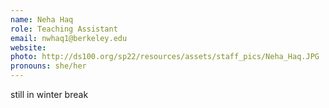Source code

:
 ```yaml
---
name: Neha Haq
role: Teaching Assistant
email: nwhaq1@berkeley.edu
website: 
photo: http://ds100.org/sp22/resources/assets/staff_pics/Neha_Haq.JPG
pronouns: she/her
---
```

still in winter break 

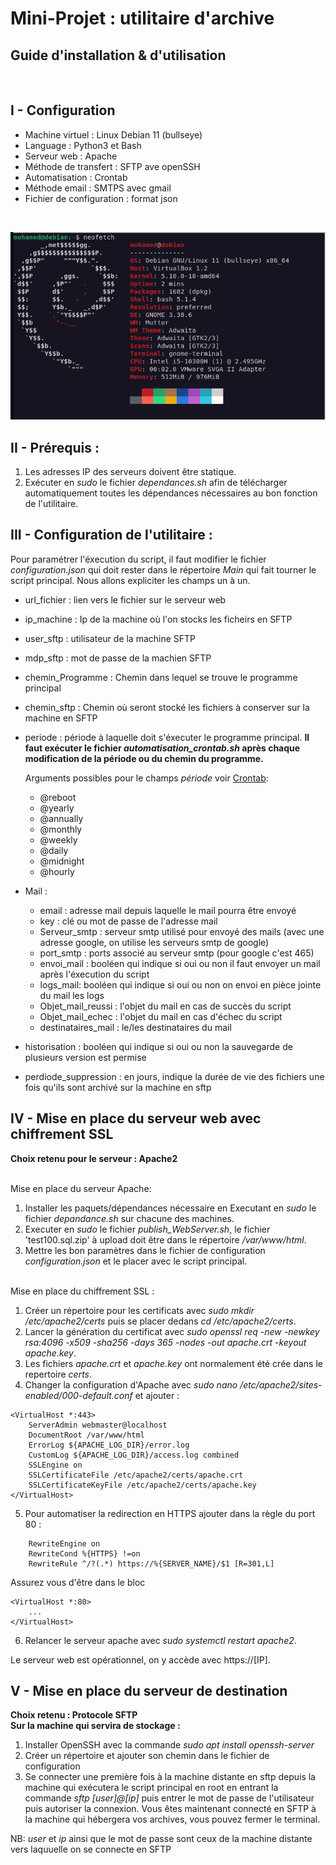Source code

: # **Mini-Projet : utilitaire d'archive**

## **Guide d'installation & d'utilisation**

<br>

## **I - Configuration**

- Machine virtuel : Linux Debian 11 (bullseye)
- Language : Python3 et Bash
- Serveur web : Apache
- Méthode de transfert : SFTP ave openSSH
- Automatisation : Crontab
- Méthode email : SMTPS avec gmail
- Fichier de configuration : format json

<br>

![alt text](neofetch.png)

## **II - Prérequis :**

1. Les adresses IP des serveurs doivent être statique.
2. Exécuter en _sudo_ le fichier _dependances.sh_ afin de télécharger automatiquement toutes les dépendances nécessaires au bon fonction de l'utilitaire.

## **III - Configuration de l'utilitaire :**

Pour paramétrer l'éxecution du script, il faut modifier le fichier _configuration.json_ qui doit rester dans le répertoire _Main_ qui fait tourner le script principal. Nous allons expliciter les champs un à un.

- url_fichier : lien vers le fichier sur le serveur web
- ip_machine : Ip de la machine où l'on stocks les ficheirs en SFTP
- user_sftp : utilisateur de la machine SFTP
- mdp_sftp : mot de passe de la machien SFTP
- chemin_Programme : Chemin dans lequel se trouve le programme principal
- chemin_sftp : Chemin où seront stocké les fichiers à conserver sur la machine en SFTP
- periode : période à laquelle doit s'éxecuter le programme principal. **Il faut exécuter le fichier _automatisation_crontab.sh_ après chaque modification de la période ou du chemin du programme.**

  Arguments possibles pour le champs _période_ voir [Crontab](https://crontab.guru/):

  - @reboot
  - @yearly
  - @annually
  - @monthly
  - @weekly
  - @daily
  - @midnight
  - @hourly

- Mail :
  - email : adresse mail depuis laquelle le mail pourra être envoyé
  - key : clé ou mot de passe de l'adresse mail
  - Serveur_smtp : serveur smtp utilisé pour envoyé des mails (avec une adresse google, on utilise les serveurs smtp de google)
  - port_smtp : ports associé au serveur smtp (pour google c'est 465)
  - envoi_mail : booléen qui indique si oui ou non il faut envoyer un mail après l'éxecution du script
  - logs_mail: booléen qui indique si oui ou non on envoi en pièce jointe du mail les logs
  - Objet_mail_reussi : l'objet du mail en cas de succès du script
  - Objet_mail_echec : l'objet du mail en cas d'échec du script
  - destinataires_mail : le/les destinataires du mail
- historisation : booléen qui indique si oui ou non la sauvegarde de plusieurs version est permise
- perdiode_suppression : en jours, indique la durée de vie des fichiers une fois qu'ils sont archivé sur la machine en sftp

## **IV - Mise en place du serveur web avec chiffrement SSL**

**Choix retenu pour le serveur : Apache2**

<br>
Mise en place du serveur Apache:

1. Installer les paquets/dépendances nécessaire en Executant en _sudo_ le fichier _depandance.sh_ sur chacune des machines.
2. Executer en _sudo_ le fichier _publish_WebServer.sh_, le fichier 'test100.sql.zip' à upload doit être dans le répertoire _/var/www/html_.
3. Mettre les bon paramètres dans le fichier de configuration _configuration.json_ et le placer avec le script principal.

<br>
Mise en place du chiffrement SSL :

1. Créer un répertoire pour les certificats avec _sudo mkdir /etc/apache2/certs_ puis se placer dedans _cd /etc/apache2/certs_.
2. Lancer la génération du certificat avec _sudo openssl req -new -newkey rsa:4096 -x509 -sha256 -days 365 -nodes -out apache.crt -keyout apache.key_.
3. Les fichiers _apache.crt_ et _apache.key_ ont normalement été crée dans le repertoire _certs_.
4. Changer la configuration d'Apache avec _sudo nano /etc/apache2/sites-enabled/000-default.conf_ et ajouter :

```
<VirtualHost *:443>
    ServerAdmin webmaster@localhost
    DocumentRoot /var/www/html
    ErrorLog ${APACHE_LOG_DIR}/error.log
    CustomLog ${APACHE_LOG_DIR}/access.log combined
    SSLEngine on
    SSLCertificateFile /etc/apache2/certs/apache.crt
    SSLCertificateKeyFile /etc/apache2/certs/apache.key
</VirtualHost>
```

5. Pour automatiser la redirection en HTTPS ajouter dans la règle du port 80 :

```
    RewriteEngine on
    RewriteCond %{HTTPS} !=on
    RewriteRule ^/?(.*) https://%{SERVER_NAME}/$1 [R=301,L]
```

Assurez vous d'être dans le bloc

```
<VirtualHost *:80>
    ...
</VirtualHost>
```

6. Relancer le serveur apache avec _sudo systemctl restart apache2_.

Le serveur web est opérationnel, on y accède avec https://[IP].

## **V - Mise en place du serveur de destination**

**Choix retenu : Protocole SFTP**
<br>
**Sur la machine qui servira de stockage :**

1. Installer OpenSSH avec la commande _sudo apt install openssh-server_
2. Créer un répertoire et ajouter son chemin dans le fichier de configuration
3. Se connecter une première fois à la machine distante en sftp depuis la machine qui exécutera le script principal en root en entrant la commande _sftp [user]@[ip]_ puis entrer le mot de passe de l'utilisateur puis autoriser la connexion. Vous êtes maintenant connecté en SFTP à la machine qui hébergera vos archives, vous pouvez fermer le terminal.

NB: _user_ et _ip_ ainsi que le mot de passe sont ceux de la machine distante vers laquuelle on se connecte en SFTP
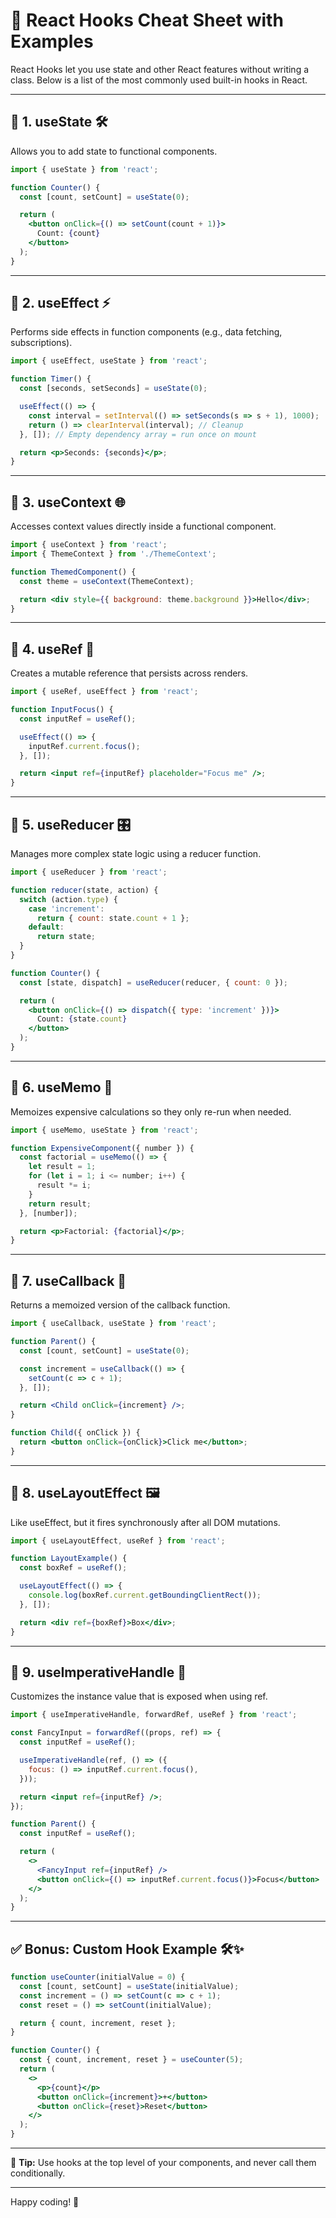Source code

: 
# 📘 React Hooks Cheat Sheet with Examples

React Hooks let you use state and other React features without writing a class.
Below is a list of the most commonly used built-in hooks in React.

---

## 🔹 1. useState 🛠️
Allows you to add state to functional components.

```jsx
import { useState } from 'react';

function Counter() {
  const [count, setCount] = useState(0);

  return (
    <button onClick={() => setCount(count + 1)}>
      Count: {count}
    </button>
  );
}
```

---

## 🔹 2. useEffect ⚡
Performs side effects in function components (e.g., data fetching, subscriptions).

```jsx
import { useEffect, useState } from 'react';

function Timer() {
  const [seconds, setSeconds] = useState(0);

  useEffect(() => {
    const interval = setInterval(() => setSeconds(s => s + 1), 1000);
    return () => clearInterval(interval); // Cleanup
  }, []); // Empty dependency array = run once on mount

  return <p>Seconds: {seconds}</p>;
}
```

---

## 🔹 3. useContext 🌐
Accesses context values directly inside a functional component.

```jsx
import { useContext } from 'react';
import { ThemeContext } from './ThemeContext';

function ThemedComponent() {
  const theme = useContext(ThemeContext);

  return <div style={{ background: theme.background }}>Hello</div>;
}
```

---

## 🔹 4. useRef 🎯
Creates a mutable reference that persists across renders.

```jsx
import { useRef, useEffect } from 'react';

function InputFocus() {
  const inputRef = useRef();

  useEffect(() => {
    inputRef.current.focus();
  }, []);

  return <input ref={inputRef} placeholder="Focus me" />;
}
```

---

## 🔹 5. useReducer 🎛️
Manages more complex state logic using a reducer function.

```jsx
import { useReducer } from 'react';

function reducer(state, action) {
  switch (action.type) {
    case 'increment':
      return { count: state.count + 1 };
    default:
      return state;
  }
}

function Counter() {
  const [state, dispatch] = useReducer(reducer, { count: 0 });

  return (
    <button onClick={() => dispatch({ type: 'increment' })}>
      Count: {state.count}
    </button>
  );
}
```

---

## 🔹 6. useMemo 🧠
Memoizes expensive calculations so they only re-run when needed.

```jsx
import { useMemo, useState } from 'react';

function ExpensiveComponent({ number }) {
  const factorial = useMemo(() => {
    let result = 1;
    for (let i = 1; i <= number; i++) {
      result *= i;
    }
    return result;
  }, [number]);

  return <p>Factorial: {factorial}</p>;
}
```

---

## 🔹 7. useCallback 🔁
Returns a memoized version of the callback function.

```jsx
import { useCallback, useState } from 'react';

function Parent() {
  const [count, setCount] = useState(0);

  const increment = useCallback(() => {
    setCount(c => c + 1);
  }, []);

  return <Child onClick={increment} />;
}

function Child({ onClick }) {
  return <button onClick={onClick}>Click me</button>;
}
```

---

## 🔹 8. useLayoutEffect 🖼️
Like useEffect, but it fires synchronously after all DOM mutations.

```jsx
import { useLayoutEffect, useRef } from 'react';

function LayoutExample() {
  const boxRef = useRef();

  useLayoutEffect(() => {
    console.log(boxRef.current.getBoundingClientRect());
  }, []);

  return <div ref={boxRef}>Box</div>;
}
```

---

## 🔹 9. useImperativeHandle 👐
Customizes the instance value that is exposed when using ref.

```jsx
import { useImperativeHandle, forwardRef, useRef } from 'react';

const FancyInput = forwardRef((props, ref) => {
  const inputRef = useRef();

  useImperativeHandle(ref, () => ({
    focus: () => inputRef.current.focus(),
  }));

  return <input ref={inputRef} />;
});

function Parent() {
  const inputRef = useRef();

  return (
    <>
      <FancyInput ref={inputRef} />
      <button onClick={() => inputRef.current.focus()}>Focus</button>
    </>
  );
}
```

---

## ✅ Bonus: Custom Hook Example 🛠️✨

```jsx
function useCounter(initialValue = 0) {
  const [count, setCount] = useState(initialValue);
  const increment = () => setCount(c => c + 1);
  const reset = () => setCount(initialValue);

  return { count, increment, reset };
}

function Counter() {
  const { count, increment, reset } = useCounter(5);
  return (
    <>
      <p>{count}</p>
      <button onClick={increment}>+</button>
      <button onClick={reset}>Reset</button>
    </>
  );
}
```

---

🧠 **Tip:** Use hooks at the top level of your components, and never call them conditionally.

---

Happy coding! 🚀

○ ○ ○ ○ ○

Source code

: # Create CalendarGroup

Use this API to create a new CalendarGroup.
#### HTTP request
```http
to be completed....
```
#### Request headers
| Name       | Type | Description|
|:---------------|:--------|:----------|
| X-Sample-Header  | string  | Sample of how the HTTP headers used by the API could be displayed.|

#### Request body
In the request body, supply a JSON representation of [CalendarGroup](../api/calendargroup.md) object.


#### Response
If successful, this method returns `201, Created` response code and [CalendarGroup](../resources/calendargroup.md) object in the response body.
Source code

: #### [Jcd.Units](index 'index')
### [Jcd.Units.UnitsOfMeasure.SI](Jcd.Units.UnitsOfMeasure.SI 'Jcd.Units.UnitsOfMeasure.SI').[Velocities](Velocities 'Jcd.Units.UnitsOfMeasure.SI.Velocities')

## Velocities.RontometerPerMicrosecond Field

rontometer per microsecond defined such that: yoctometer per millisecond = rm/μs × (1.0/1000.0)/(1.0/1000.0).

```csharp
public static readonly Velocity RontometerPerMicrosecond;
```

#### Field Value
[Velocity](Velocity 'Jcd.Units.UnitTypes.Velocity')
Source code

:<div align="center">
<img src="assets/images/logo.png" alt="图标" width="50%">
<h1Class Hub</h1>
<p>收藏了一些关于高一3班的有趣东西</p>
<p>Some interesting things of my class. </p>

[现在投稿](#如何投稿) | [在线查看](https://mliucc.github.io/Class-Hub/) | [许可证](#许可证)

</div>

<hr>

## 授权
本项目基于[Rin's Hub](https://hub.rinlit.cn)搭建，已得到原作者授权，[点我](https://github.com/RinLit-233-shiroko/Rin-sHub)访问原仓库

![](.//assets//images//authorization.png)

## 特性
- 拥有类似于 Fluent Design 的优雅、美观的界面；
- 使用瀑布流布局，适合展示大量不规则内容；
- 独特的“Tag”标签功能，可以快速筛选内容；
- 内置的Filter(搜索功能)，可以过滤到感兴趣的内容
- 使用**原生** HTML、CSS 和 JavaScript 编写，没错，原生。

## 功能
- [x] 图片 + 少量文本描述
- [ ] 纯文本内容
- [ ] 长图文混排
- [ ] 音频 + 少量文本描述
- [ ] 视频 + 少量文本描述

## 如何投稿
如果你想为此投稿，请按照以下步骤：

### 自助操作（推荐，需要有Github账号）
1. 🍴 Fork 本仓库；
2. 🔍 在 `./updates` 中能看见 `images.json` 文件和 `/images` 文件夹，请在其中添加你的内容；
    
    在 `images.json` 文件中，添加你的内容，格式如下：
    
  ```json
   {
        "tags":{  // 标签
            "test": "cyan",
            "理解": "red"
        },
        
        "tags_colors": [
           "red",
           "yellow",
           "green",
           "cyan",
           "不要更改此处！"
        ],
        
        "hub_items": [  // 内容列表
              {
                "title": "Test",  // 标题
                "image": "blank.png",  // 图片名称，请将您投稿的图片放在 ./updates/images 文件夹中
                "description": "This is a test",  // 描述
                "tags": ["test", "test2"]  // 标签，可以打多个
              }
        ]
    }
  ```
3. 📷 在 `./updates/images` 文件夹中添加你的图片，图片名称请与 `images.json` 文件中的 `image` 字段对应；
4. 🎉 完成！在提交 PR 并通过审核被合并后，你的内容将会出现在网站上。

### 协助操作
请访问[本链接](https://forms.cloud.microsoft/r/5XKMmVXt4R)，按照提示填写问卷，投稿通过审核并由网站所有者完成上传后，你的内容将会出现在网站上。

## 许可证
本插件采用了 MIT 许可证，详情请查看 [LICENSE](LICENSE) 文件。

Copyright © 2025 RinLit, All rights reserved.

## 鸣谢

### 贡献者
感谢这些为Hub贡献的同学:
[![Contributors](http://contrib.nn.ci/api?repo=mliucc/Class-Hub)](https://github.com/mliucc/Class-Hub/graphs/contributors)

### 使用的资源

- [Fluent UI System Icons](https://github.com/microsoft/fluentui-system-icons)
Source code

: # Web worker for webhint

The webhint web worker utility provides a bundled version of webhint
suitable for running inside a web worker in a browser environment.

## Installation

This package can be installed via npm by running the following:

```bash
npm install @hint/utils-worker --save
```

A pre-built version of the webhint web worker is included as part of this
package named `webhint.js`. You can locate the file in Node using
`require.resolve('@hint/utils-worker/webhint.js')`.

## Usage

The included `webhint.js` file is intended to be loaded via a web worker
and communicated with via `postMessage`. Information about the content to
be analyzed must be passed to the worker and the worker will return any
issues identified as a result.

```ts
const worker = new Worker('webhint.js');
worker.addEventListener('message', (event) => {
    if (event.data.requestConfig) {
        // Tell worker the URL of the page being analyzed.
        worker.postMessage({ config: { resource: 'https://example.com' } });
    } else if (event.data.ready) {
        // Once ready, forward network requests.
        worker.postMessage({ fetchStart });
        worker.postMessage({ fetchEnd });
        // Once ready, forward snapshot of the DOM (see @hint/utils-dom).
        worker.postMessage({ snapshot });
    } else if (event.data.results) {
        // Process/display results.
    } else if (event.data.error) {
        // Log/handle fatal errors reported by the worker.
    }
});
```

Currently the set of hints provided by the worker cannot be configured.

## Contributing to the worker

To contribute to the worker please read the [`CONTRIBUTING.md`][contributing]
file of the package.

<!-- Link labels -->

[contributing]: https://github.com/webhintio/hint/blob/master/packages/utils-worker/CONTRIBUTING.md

○ ○ ○ ○ ○

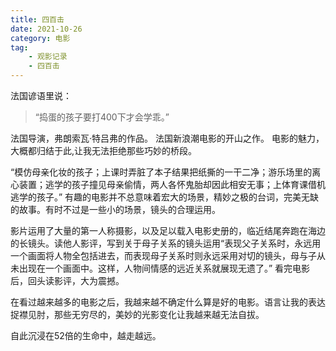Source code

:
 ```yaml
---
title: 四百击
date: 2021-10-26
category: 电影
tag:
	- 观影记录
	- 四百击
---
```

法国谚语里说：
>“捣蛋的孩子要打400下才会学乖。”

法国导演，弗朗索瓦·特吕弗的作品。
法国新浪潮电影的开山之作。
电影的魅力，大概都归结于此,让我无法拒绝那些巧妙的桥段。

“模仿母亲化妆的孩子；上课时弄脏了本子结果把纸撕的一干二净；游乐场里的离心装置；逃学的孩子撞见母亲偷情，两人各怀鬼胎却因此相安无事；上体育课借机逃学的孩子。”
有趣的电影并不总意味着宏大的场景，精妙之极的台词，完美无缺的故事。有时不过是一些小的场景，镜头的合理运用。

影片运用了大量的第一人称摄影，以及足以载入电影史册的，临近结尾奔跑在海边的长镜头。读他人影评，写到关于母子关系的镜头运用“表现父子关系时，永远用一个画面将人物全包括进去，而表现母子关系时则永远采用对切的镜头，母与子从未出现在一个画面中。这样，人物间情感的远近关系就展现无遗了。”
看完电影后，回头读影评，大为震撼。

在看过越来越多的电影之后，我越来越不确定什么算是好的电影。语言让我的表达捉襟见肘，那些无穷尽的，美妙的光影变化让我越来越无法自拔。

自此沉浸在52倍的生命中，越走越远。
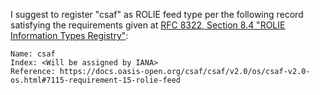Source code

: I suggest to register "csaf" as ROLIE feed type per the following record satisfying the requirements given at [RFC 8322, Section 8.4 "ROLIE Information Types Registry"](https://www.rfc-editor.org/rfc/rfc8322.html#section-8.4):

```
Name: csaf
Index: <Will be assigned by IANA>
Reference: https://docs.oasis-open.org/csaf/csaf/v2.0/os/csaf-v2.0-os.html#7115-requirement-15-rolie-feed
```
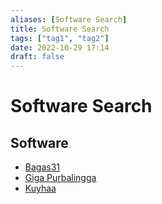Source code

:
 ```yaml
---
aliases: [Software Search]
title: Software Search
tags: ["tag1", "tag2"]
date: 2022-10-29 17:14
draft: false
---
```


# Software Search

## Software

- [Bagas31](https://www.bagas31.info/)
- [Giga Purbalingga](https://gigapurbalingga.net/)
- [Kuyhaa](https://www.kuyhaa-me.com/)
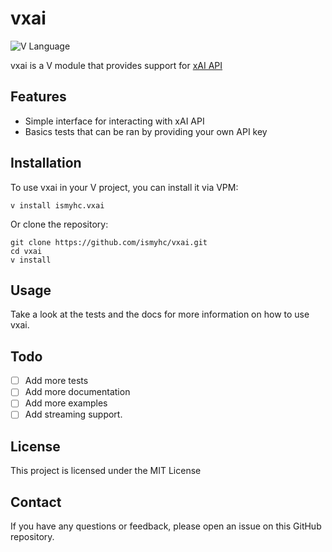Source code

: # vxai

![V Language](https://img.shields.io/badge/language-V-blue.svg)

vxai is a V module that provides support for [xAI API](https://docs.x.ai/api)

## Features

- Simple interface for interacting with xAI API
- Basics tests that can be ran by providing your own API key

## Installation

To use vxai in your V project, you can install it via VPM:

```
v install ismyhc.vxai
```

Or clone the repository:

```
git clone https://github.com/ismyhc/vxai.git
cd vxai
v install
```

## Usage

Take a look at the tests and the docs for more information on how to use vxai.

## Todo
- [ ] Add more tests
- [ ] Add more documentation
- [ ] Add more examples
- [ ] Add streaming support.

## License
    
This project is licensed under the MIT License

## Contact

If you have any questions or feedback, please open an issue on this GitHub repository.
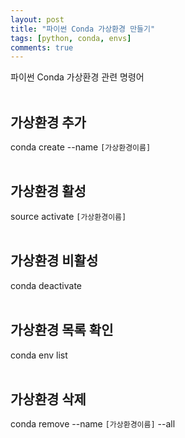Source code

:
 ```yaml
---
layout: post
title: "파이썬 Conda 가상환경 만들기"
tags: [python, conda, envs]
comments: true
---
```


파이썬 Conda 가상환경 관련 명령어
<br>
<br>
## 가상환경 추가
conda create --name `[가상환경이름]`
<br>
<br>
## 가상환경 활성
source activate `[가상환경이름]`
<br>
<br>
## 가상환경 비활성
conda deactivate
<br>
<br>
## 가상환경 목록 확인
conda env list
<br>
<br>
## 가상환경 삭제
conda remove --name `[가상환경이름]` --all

○ ○ ○ ○ ○

WORK ITEM >> Pull every line containing the word "sont" out of the entries above.

ANSWER SECTION >>
- perdiode_suppression : en jours, indique la durée de vie des fichiers une fois qu'ils sont archivé sur la machine en sftp
NB: _user_ et _ip_ ainsi que le mot de passe sont ceux de la machine distante vers laquuelle on se connecte en SFTP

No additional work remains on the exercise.